**WHAT THE EXERCISE ASKS**
For each record that follows, give it back exactly, with no pictures included.

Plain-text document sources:

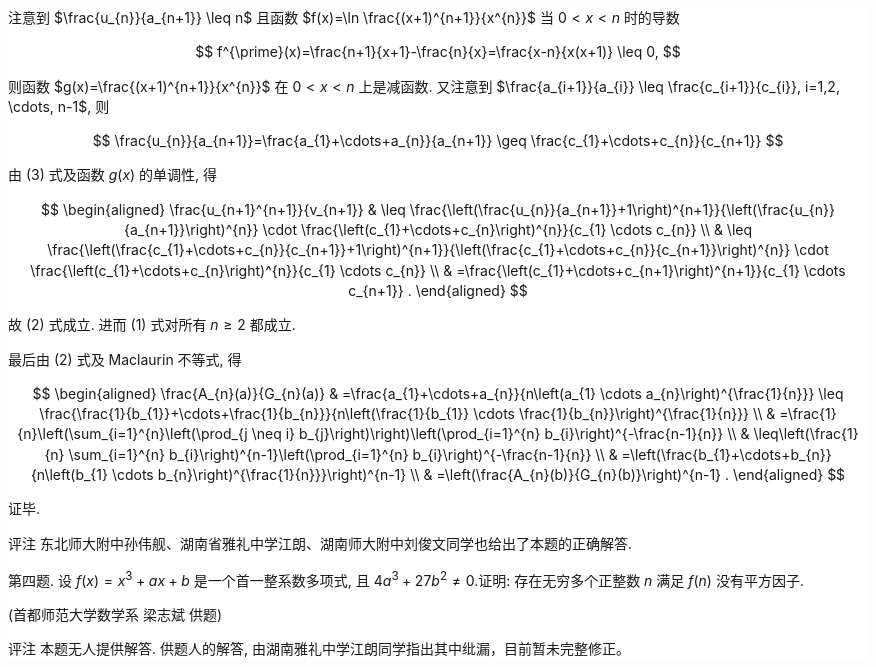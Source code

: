 注意到 $\frac{u_{n}}{a_{n+1}} \leq n$ 且函数 $f(x)=\ln \frac{(x+1)^{n+1}}{x^{n}}$ 当 $0<x<n$ 时的导数

$$
f^{\prime}(x)=\frac{n+1}{x+1}-\frac{n}{x}=\frac{x-n}{x(x+1)} \leq 0,
$$

则函数 $g(x)=\frac{(x+1)^{n+1}}{x^{n}}$ 在 $0<x<n$ 上是减函数.
又注意到 $\frac{a_{i+1}}{a_{i}} \leq \frac{c_{i+1}}{c_{i}}, i=1,2, \cdots, n-1$, 则

$$
\frac{u_{n}}{a_{n+1}}=\frac{a_{1}+\cdots+a_{n}}{a_{n+1}} \geq \frac{c_{1}+\cdots+c_{n}}{c_{n+1}}
$$

由 (3) 式及函数 $g(x)$ 的单调性, 得

$$
\begin{aligned}
\frac{u_{n+1}^{n+1}}{v_{n+1}} & \leq \frac{\left(\frac{u_{n}}{a_{n+1}}+1\right)^{n+1}}{\left(\frac{u_{n}}{a_{n+1}}\right)^{n}} \cdot \frac{\left(c_{1}+\cdots+c_{n}\right)^{n}}{c_{1} \cdots c_{n}} \\
& \leq \frac{\left(\frac{c_{1}+\cdots+c_{n}}{c_{n+1}}+1\right)^{n+1}}{\left(\frac{c_{1}+\cdots+c_{n}}{c_{n+1}}\right)^{n}} \cdot \frac{\left(c_{1}+\cdots+c_{n}\right)^{n}}{c_{1} \cdots c_{n}} \\
& =\frac{\left(c_{1}+\cdots+c_{n+1}\right)^{n+1}}{c_{1} \cdots c_{n+1}} .
\end{aligned}
$$

故 (2) 式成立. 进而 (1) 式对所有 $n \geq 2$ 都成立.

最后由 $(2)$ 式及 Maclaurin 不等式, 得

$$
\begin{aligned}
\frac{A_{n}(a)}{G_{n}(a)} & =\frac{a_{1}+\cdots+a_{n}}{n\left(a_{1} \cdots a_{n}\right)^{\frac{1}{n}}} \leq \frac{\frac{1}{b_{1}}+\cdots+\frac{1}{b_{n}}}{n\left(\frac{1}{b_{1}} \cdots \frac{1}{b_{n}}\right)^{\frac{1}{n}}} \\
& =\frac{1}{n}\left(\sum_{i=1}^{n}\left(\prod_{j \neq i} b_{j}\right)\right)\left(\prod_{i=1}^{n} b_{i}\right)^{-\frac{n-1}{n}} \\
& \leq\left(\frac{1}{n} \sum_{i=1}^{n} b_{i}\right)^{n-1}\left(\prod_{i=1}^{n} b_{i}\right)^{-\frac{n-1}{n}} \\
& =\left(\frac{b_{1}+\cdots+b_{n}}{n\left(b_{1} \cdots b_{n}\right)^{\frac{1}{n}}}\right)^{n-1} \\
& =\left(\frac{A_{n}(b)}{G_{n}(b)}\right)^{n-1} .
\end{aligned}
$$

证毕.

评注 东北师大附中孙伟舰、湖南省雅礼中学江朗、湖南师大附中刘俊文同学也给出了本题的正确解答.

第四题. 设 $f(x)=x^{3}+a x+b$ 是一个首一整系数多项式, 且 $4 a^{3}+27 b^{2} \neq 0$.证明: 存在无穷多个正整数 $n$ 满足 $f(n)$ 没有平方因子.

(首都师范大学数学系 梁志斌 供题)

评注 本题无人提供解答. 供题人的解答, 由湖南雅礼中学江朗同学指出其中纰漏，目前暂未完整修正。


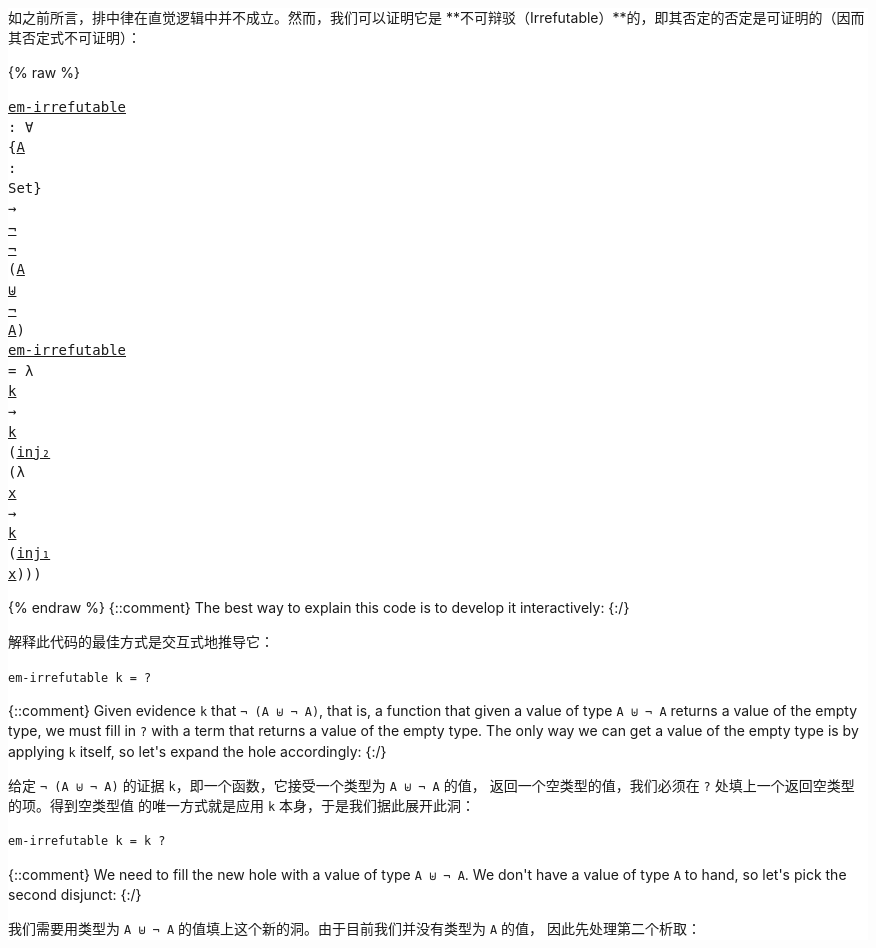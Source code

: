 如之前所言，排中律在直觉逻辑中并不成立。然而，我们可以证明它是
**不可辩驳（Irrefutable）**的，即其否定的否定是可证明的（因而其否定式不可证明）：

{% raw %}<pre class="Agda"><a id="em-irrefutable"></a><a id="13752" href="{% endraw %}{{ site.baseurl }}{% link out/plfa/Negation.md %}{% raw %}#13752" class="Function">em-irrefutable</a> <a id="13767" class="Symbol">:</a> <a id="13769" class="Symbol">∀</a> <a id="13771" class="Symbol">{</a><a id="13772" href="plfa.Negation.html#13772" class="Bound">A</a> <a id="13774" class="Symbol">:</a> <a id="13776" class="PrimitiveType">Set</a><a id="13779" class="Symbol">}</a> <a id="13781" class="Symbol">→</a> <a id="13783" href="plfa.Negation.html#934" class="Function Operator">¬</a> <a id="13785" href="plfa.Negation.html#934" class="Function Operator">¬</a> <a id="13787" class="Symbol">(</a><a id="13788" href="plfa.Negation.html#13772" class="Bound">A</a> <a id="13790" href="https://agda.github.io/agda-stdlib/v1.1/Data.Sum.Base.html#612" class="Datatype Operator">⊎</a> <a id="13792" href="plfa.Negation.html#934" class="Function Operator">¬</a> <a id="13794" href="plfa.Negation.html#13772" class="Bound">A</a><a id="13795" class="Symbol">)</a>
<a id="13797" href="{% endraw %}{{ site.baseurl }}{% link out/plfa/Negation.md %}{% raw %}#13752" class="Function">em-irrefutable</a> <a id="13812" class="Symbol">=</a> <a id="13814" class="Symbol">λ</a> <a id="13816" href="plfa.Negation.html#13816" class="Bound">k</a> <a id="13818" class="Symbol">→</a> <a id="13820" href="plfa.Negation.html#13816" class="Bound">k</a> <a id="13822" class="Symbol">(</a><a id="13823" href="https://agda.github.io/agda-stdlib/v1.1/Data.Sum.Base.html#687" class="InductiveConstructor">inj₂</a> <a id="13828" class="Symbol">(λ</a> <a id="13831" href="plfa.Negation.html#13831" class="Bound">x</a> <a id="13833" class="Symbol">→</a> <a id="13835" href="plfa.Negation.html#13816" class="Bound">k</a> <a id="13837" class="Symbol">(</a><a id="13838" href="https://agda.github.io/agda-stdlib/v1.1/Data.Sum.Base.html#662" class="InductiveConstructor">inj₁</a> <a id="13843" href="plfa.Negation.html#13831" class="Bound">x</a><a id="13844" class="Symbol">)))</a>
</pre>{% endraw %}
{::comment}
The best way to explain this code is to develop it interactively:
{:/}

解释此代码的最佳方式是交互式地推导它：

    em-irrefutable k = ?

{::comment}
Given evidence `k` that `¬ (A ⊎ ¬ A)`, that is, a function that given a
value of type `A ⊎ ¬ A` returns a value of the empty type, we must fill
in `?` with a term that returns a value of the empty type.  The only way
we can get a value of the empty type is by applying `k` itself, so let's
expand the hole accordingly:
{:/}

给定 `¬ (A ⊎ ¬ A)` 的证据 `k`，即一个函数，它接受一个类型为 `A ⊎ ¬ A` 的值，
返回一个空类型的值，我们必须在 `?` 处填上一个返回空类型的项。得到空类型值
的唯一方式就是应用 `k` 本身，于是我们据此展开此洞：

    em-irrefutable k = k ?

{::comment}
We need to fill the new hole with a value of type `A ⊎ ¬ A`. We don't have
a value of type `A` to hand, so let's pick the second disjunct:
{:/}

我们需要用类型为 `A ⊎ ¬ A` 的值填上这个新的洞。由于目前我们并没有类型为 `A` 的值，
因此先处理第二个析取：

**ANSWER SECTION**
Source code

: 注意到 $\frac{u_{n}}{a_{n+1}} \leq n$ 且函数 $f(x)=\ln \frac{(x+1)^{n+1}}{x^{n}}$ 当 $0<x<n$ 时的导数

$$
f^{\prime}(x)=\frac{n+1}{x+1}-\frac{n}{x}=\frac{x-n}{x(x+1)} \leq 0,
$$

则函数 $g(x)=\frac{(x+1)^{n+1}}{x^{n}}$ 在 $0<x<n$ 上是减函数.
又注意到 $\frac{a_{i+1}}{a_{i}} \leq \frac{c_{i+1}}{c_{i}}, i=1,2, \cdots, n-1$, 则

$$
\frac{u_{n}}{a_{n+1}}=\frac{a_{1}+\cdots+a_{n}}{a_{n+1}} \geq \frac{c_{1}+\cdots+c_{n}}{c_{n+1}}
$$

由 (3) 式及函数 $g(x)$ 的单调性, 得

$$
\begin{aligned}
\frac{u_{n+1}^{n+1}}{v_{n+1}} & \leq \frac{\left(\frac{u_{n}}{a_{n+1}}+1\right)^{n+1}}{\left(\frac{u_{n}}{a_{n+1}}\right)^{n}} \cdot \frac{\left(c_{1}+\cdots+c_{n}\right)^{n}}{c_{1} \cdots c_{n}} \\
& \leq \frac{\left(\frac{c_{1}+\cdots+c_{n}}{c_{n+1}}+1\right)^{n+1}}{\left(\frac{c_{1}+\cdots+c_{n}}{c_{n+1}}\right)^{n}} \cdot \frac{\left(c_{1}+\cdots+c_{n}\right)^{n}}{c_{1} \cdots c_{n}} \\
& =\frac{\left(c_{1}+\cdots+c_{n+1}\right)^{n+1}}{c_{1} \cdots c_{n+1}} .
\end{aligned}
$$

故 (2) 式成立. 进而 (1) 式对所有 $n \geq 2$ 都成立.

最后由 $(2)$ 式及 Maclaurin 不等式, 得

$$
\begin{aligned}
\frac{A_{n}(a)}{G_{n}(a)} & =\frac{a_{1}+\cdots+a_{n}}{n\left(a_{1} \cdots a_{n}\right)^{\frac{1}{n}}} \leq \frac{\frac{1}{b_{1}}+\cdots+\frac{1}{b_{n}}}{n\left(\frac{1}{b_{1}} \cdots \frac{1}{b_{n}}\right)^{\frac{1}{n}}} \\
& =\frac{1}{n}\left(\sum_{i=1}^{n}\left(\prod_{j \neq i} b_{j}\right)\right)\left(\prod_{i=1}^{n} b_{i}\right)^{-\frac{n-1}{n}} \\
& \leq\left(\frac{1}{n} \sum_{i=1}^{n} b_{i}\right)^{n-1}\left(\prod_{i=1}^{n} b_{i}\right)^{-\frac{n-1}{n}} \\
& =\left(\frac{b_{1}+\cdots+b_{n}}{n\left(b_{1} \cdots b_{n}\right)^{\frac{1}{n}}}\right)^{n-1} \\
& =\left(\frac{A_{n}(b)}{G_{n}(b)}\right)^{n-1} .
\end{aligned}
$$

证毕.

评注 东北师大附中孙伟舰、湖南省雅礼中学江朗、湖南师大附中刘俊文同学也给出了本题的正确解答.

第四题. 设 $f(x)=x^{3}+a x+b$ 是一个首一整系数多项式, 且 $4 a^{3}+27 b^{2} \neq 0$.证明: 存在无穷多个正整数 $n$ 满足 $f(n)$ 没有平方因子.

(首都师范大学数学系 梁志斌 供题)

评注 本题无人提供解答. 供题人的解答, 由湖南雅礼中学江朗同学指出其中纰漏，目前暂未完整修正。


Source code

: 如之前所言，排中律在直觉逻辑中并不成立。然而，我们可以证明它是
**不可辩驳（Irrefutable）**的，即其否定的否定是可证明的（因而其否定式不可证明）：

{% raw %}<pre class="Agda"><a id="em-irrefutable"></a><a id="13752" href="{% endraw %}{{ site.baseurl }}{% link out/plfa/Negation.md %}{% raw %}#13752" class="Function">em-irrefutable</a> <a id="13767" class="Symbol">:</a> <a id="13769" class="Symbol">∀</a> <a id="13771" class="Symbol">{</a><a id="13772" href="plfa.Negation.html#13772" class="Bound">A</a> <a id="13774" class="Symbol">:</a> <a id="13776" class="PrimitiveType">Set</a><a id="13779" class="Symbol">}</a> <a id="13781" class="Symbol">→</a> <a id="13783" href="plfa.Negation.html#934" class="Function Operator">¬</a> <a id="13785" href="plfa.Negation.html#934" class="Function Operator">¬</a> <a id="13787" class="Symbol">(</a><a id="13788" href="plfa.Negation.html#13772" class="Bound">A</a> <a id="13790" href="https://agda.github.io/agda-stdlib/v1.1/Data.Sum.Base.html#612" class="Datatype Operator">⊎</a> <a id="13792" href="plfa.Negation.html#934" class="Function Operator">¬</a> <a id="13794" href="plfa.Negation.html#13772" class="Bound">A</a><a id="13795" class="Symbol">)</a>
<a id="13797" href="{% endraw %}{{ site.baseurl }}{% link out/plfa/Negation.md %}{% raw %}#13752" class="Function">em-irrefutable</a> <a id="13812" class="Symbol">=</a> <a id="13814" class="Symbol">λ</a> <a id="13816" href="plfa.Negation.html#13816" class="Bound">k</a> <a id="13818" class="Symbol">→</a> <a id="13820" href="plfa.Negation.html#13816" class="Bound">k</a> <a id="13822" class="Symbol">(</a><a id="13823" href="https://agda.github.io/agda-stdlib/v1.1/Data.Sum.Base.html#687" class="InductiveConstructor">inj₂</a> <a id="13828" class="Symbol">(λ</a> <a id="13831" href="plfa.Negation.html#13831" class="Bound">x</a> <a id="13833" class="Symbol">→</a> <a id="13835" href="plfa.Negation.html#13816" class="Bound">k</a> <a id="13837" class="Symbol">(</a><a id="13838" href="https://agda.github.io/agda-stdlib/v1.1/Data.Sum.Base.html#662" class="InductiveConstructor">inj₁</a> <a id="13843" href="plfa.Negation.html#13831" class="Bound">x</a><a id="13844" class="Symbol">)))</a>
</pre>{% endraw %}
{::comment}
The best way to explain this code is to develop it interactively:
{:/}

解释此代码的最佳方式是交互式地推导它：

    em-irrefutable k = ?

{::comment}
Given evidence `k` that `¬ (A ⊎ ¬ A)`, that is, a function that given a
value of type `A ⊎ ¬ A` returns a value of the empty type, we must fill
in `?` with a term that returns a value of the empty type.  The only way
we can get a value of the empty type is by applying `k` itself, so let's
expand the hole accordingly:
{:/}

给定 `¬ (A ⊎ ¬ A)` 的证据 `k`，即一个函数，它接受一个类型为 `A ⊎ ¬ A` 的值，
返回一个空类型的值，我们必须在 `?` 处填上一个返回空类型的项。得到空类型值
的唯一方式就是应用 `k` 本身，于是我们据此展开此洞：

    em-irrefutable k = k ?

{::comment}
We need to fill the new hole with a value of type `A ⊎ ¬ A`. We don't have
a value of type `A` to hand, so let's pick the second disjunct:
{:/}

我们需要用类型为 `A ⊎ ¬ A` 的值填上这个新的洞。由于目前我们并没有类型为 `A` 的值，
因此先处理第二个析取：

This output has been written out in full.